Tuesday, December 4, 2012

Museum Musings: Les Correspondances, Heavy on the Dance

LOOK AT THIS FREAKIN' SPIDERWEB.
Via Nijeholt at nl.wikipedia [GFDL or CC-BY-SA-3.0]
Via Wikimedia Commons
So I really like it when I discover radically deep affinities between supposedly unrelated things in unlikely places. I like 'em especially when they come in the form of slightly mystical connections - you know, intuitive and evocative relationships between sensory experiences and states of mind, which the poet Baudelaire called correspondances and wrote about so awesomely that he basically spawned an entire art movement all by himself. (Okay, not by himself. But Baudelaire is the reason I do pretty much everything I do - yes, really - so I like giving him sweeping credit for things whenever possible. Also, side note: I prefer the French to the English "correspondence," of course, because hey wait a minute the word dance was perfectly happy in there, ya know.) (And now, as usual, my parenthetical is eclipsing my actual paragraph.
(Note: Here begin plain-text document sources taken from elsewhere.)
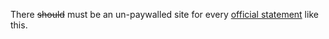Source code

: There <s>should</s> must be an un-paywalled site for every <a href="https://www.nytimes.com/interactive/2019/11/20/us/politics/gordon-sondland-opening-statement-ukraine.html">official statement</a> like this. 
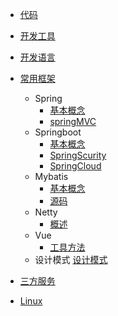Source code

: * [代码](/doc/code/)
    
* [开发工具](/doc/devtools/)
            
* [开发语言](/doc/devLanguage/)
        
* [常用框架](/doc/frame/)
    * Spring
        * [基本概念](/doc/frame/spring/spring.md)
        * [springMVC](/doc/frame/spring/SpringMVC.md)
    * Springboot
        * [基本概念](/doc/frame/springboot/springboot.md)
        * [SpringScurity](/doc/frame/springboot/springsecurity.md)
        * [SpringCloud](/doc/frame/springboot/springcloud.md)
    * Mybatis
        * [基本概念](/doc/frame/mybatis/mybatis.md)
        * [源码](/doc/frame/mybatis/sourceCode.md)
    * Netty
        * [概述](/doc/frame/netty/netty.md)
    * Vue
        * [工具方法](/doc/frame/vue/vue.md)
    * 设计模式
        [设计模式](/doc/frame/design/DesignPattern.md)
        
* [三方服务](/doc/server/)

* [Linux](/doc/linux/)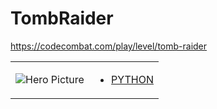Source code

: # TombRaider 

https://codecombat.com/play/level/tomb-raider
<table>
<tr>
<td>

![Hero Picture](hero.png?raw=true "Hero Picture")

</td>
<td>
<ul>
<li>

[PYTHON](TombRaider.py)

</li>
</td>
</tr>
<table>
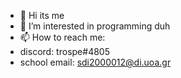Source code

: - 👋 Hi its me
- 👀 I’m interested in programming duh
- 📫 How to reach me: 
- discord: trospe#4805
- school email: sdi2000012@di.uoa.gr

<!---
sdi2000012/sdi2000012 is a ✨ special ✨ repository because its `README.md` (this file) appears on your GitHub profile.
You can click the Preview link to take a look at your changes.
--->
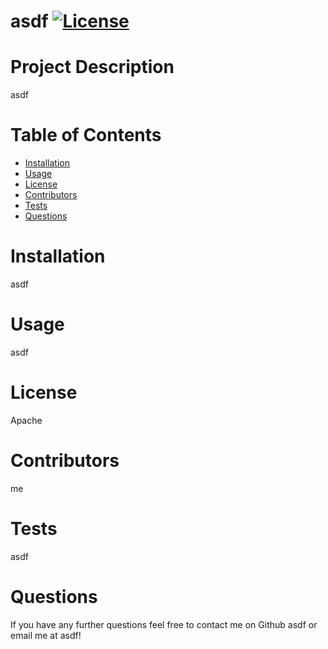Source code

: # **asdf**                 [![License](https://img.shields.io/badge/License-Apache-blue.svg)](https://opensource.org/licenses/Apache)

  # Project Description
  asdf

  # Table of Contents
  * [Installation](#installation)
  * [Usage](#usage)
  * [License](#license)
  * [Contributors](#contributors)
  * [Tests](#tests)
  * [Questions](#questions)
  
  # Installation
  asdf

  # Usage
  asdf

  # License
  Apache

  # Contributors
  me

  # Tests
  asdf

  # Questions
  If you have any further questions feel free to contact me on Github asdf or email me at asdf!


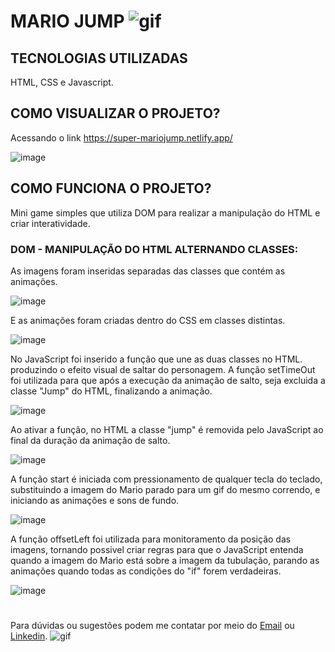 # MARIO JUMP ![gif](https://gatoledo.com/projetos/compunifaj/img/mario.gif)


## TECNOLOGIAS UTILIZADAS
HTML, CSS e Javascript.

## COMO VISUALIZAR O PROJETO?
Acessando o link https://super-mariojump.netlify.app/

![image](https://media.discordapp.net/attachments/1112778878109356076/1113507198396551289/game.png?width=919&height=468)

## COMO FUNCIONA O PROJETO?
Mini game simples que utiliza DOM para realizar a manipulação do HTML e criar interatividade.


### DOM - MANIPULAÇÃO DO HTML ALTERNANDO CLASSES:
As imagens foram inseridas separadas das classes que contém as animações.

![image](https://media.discordapp.net/attachments/1112778878109356076/1113183381627355217/Imagens.png)

E as animações foram criadas dentro do CSS em classes distintas.

![image](https://media.discordapp.net/attachments/1112778878109356076/1113502581159891105/Animacoes.png?width=809&height=468)

No JavaScript foi inserido a função que une as duas classes no HTML. produzindo o efeito visual de saltar do personagem. 
A função setTimeOut foi utilizada para que após a execução da animação de salto, seja excluida a classe "Jump" do HTML, finalizando a animação.

![image](https://media.discordapp.net/attachments/1112778878109356076/1112800955877052507/Jump.png)

Ao ativar a função, no HTML a classe "jump" é removida pelo JavaScript ao final da duração da animação de salto.

![image](https://media.discordapp.net/attachments/1112778878109356076/1113515333064593468/mario-stop.png)

A função start é iniciada com pressionamento de qualquer tecla do teclado, substituindo a imagem do Mario parado para um gif do mesmo correndo, e iniciando as animações e sons de fundo.

![image](https://media.discordapp.net/attachments/1112778878109356076/1113515332754227270/Funcao_start.png?width=646&height=468)

A função offsetLeft foi utilizada para monitoramento da posição das imagens, tornando possivel criar regras para que o JavaScript entenda quando a imagem do Mario está sobre a imagem da tubulação, parando as animações quando todas as condições do "if" forem verdadeiras.

![image](https://media.discordapp.net/attachments/1112778878109356076/1113517734312038524/encerrando_o_jogo.png)

#

Para dúvidas ou sugestões podem me contatar por meio do [Email](mailto:stephanisl.lino@gmail.com) ou [Linkedin](https://www.linkedin.com/in/stephanilino). 
![gif](https://media.giphy.com/media/S5uMJDmtnATLbjjw3h/giphy.gif)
Le sigh.) The reason I want to blog about it is the fact that it's often the chimerical and unexpected relationships between supposedly unrelated things (or projects, or ideas) that leads to great and beautiful things falling into place. When looking for sources of joy, I'm hard-pressed to find anything so immediate and satisfying as the feeling of discovering these fine threads of connection, the way a spiderweb suddenly appears from apparent invisibility when you look from just the right perspective. Only, you know, the strands are your LIFE, or whatever.